Input section start
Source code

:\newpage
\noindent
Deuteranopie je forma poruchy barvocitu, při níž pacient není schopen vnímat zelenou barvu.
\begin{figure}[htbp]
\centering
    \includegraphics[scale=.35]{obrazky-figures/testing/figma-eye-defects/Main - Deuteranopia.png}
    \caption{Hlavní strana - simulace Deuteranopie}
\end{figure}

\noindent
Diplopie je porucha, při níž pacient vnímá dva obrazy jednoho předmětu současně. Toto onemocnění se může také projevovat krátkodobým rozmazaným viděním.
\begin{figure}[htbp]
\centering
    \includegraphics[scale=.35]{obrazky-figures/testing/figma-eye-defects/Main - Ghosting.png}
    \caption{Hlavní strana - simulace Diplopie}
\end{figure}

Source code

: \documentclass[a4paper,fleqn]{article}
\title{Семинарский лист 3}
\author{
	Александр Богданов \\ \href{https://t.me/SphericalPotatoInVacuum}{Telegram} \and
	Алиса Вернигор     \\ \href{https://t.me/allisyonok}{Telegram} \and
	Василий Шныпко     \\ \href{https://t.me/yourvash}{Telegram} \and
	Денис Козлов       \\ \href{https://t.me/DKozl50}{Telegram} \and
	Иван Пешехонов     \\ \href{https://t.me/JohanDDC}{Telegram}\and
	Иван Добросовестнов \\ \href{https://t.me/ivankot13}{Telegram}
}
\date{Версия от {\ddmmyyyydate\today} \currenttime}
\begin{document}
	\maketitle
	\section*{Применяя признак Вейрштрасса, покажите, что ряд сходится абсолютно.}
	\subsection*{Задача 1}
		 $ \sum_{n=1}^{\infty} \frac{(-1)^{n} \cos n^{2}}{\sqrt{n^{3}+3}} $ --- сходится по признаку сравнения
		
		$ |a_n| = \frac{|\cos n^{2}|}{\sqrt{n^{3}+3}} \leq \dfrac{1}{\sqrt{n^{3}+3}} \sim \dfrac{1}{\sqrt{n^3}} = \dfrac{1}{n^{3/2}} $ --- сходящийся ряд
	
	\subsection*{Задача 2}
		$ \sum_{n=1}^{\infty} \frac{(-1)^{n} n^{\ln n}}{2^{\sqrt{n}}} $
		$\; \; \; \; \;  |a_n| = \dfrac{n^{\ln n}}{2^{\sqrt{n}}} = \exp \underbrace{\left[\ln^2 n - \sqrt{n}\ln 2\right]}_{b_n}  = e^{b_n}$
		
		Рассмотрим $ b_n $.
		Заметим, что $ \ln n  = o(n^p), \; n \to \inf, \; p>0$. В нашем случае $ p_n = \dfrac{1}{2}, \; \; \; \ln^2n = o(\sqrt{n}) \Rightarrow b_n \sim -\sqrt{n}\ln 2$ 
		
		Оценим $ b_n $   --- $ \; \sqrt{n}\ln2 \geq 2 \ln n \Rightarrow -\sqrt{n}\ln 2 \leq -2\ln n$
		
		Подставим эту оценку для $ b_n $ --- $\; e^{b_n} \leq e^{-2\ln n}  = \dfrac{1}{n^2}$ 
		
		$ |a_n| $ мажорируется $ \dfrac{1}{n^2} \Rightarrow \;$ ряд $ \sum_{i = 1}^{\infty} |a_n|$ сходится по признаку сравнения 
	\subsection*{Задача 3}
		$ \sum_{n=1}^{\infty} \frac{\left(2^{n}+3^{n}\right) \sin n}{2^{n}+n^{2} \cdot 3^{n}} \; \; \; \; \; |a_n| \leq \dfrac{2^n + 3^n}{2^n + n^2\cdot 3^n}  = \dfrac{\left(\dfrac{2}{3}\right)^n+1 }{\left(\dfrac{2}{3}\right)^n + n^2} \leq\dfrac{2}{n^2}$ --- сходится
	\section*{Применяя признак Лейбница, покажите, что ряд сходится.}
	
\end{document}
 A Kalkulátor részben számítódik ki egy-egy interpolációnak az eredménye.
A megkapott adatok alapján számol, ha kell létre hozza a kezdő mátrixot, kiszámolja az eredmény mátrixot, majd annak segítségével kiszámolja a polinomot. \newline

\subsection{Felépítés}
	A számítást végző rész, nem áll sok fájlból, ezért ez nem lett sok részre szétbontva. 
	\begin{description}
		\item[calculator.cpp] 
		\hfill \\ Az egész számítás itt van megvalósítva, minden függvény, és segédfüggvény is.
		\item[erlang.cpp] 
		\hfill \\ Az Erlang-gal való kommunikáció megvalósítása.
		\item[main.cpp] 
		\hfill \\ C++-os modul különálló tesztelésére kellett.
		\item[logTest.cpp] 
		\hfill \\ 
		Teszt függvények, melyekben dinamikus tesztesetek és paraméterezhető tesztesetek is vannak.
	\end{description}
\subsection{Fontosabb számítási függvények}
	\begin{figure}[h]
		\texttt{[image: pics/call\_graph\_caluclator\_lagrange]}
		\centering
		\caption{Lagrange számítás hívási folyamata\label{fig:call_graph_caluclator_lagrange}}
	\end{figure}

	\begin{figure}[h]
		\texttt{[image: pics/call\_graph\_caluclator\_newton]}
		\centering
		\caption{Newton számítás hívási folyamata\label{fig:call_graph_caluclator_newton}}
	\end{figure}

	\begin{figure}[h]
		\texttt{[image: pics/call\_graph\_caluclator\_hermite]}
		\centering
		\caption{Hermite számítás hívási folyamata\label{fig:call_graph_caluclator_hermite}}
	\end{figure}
Input section end
▶ [Problem statement]:
Which of the lines above hold the string "pics"? Copy each one.

▶ [Written solution]:
		\texttt{[image: pics/call\_graph\_caluclator\_lagrange]}
		\texttt{[image: pics/call\_graph\_caluclator\_newton]}
		\texttt{[image: pics/call\_graph\_caluclator\_hermite]}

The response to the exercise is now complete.